EXERCISE PROMPT: Every single entry that follows is to be retyped exactly.

RECORDS SUPPLIED:
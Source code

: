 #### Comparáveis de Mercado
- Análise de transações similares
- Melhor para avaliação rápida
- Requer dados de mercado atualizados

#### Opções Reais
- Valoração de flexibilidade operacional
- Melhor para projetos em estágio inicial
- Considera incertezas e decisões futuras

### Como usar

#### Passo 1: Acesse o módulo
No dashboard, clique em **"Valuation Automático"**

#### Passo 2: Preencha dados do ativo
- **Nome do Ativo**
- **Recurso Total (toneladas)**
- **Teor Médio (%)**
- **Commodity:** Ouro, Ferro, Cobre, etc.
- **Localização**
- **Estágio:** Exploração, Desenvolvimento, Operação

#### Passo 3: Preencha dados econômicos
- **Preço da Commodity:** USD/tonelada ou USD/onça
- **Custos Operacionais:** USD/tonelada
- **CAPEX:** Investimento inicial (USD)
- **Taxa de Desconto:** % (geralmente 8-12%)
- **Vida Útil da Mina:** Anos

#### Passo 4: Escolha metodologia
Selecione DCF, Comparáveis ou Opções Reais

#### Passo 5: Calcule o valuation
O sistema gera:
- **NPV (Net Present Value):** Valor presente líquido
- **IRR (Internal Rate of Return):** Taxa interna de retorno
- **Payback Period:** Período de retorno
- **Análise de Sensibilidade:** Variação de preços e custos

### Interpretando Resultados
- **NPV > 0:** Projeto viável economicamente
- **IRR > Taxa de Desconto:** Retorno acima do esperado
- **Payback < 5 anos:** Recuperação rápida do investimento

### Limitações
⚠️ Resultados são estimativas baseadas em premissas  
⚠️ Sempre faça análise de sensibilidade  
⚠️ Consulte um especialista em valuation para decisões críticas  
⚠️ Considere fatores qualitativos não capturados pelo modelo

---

COMPLETED EXERCISE:
Source code

: #### Comparáveis de Mercado
- Análise de transações similares
- Melhor para avaliação rápida
- Requer dados de mercado atualizados

#### Opções Reais
- Valoração de flexibilidade operacional
- Melhor para projetos em estágio inicial
- Considera incertezas e decisões futuras

### Como usar

#### Passo 1: Acesse o módulo
No dashboard, clique em **"Valuation Automático"**

#### Passo 2: Preencha dados do ativo
- **Nome do Ativo**
- **Recurso Total (toneladas)**
- **Teor Médio (%)**
- **Commodity:** Ouro, Ferro, Cobre, etc.
- **Localização**
- **Estágio:** Exploração, Desenvolvimento, Operação

#### Passo 3: Preencha dados econômicos
- **Preço da Commodity:** USD/tonelada ou USD/onça
- **Custos Operacionais:** USD/tonelada
- **CAPEX:** Investimento inicial (USD)
- **Taxa de Desconto:** % (geralmente 8-12%)
- **Vida Útil da Mina:** Anos

#### Passo 4: Escolha metodologia
Selecione DCF, Comparáveis ou Opções Reais

#### Passo 5: Calcule o valuation
O sistema gera:
- **NPV (Net Present Value):** Valor presente líquido
- **IRR (Internal Rate of Return):** Taxa interna de retorno
- **Payback Period:** Período de retorno
- **Análise de Sensibilidade:** Variação de preços e custos

### Interpretando Resultados
- **NPV > 0:** Projeto viável economicamente
- **IRR > Taxa de Desconto:** Retorno acima do esperado
- **Payback < 5 anos:** Recuperação rápida do investimento

### Limitações
⚠️ Resultados são estimativas baseadas em premissas  
⚠️ Sempre faça análise de sensibilidade  
⚠️ Consulte um especialista em valuation para decisões críticas  
⚠️ Considere fatores qualitativos não capturados pelo modelo

---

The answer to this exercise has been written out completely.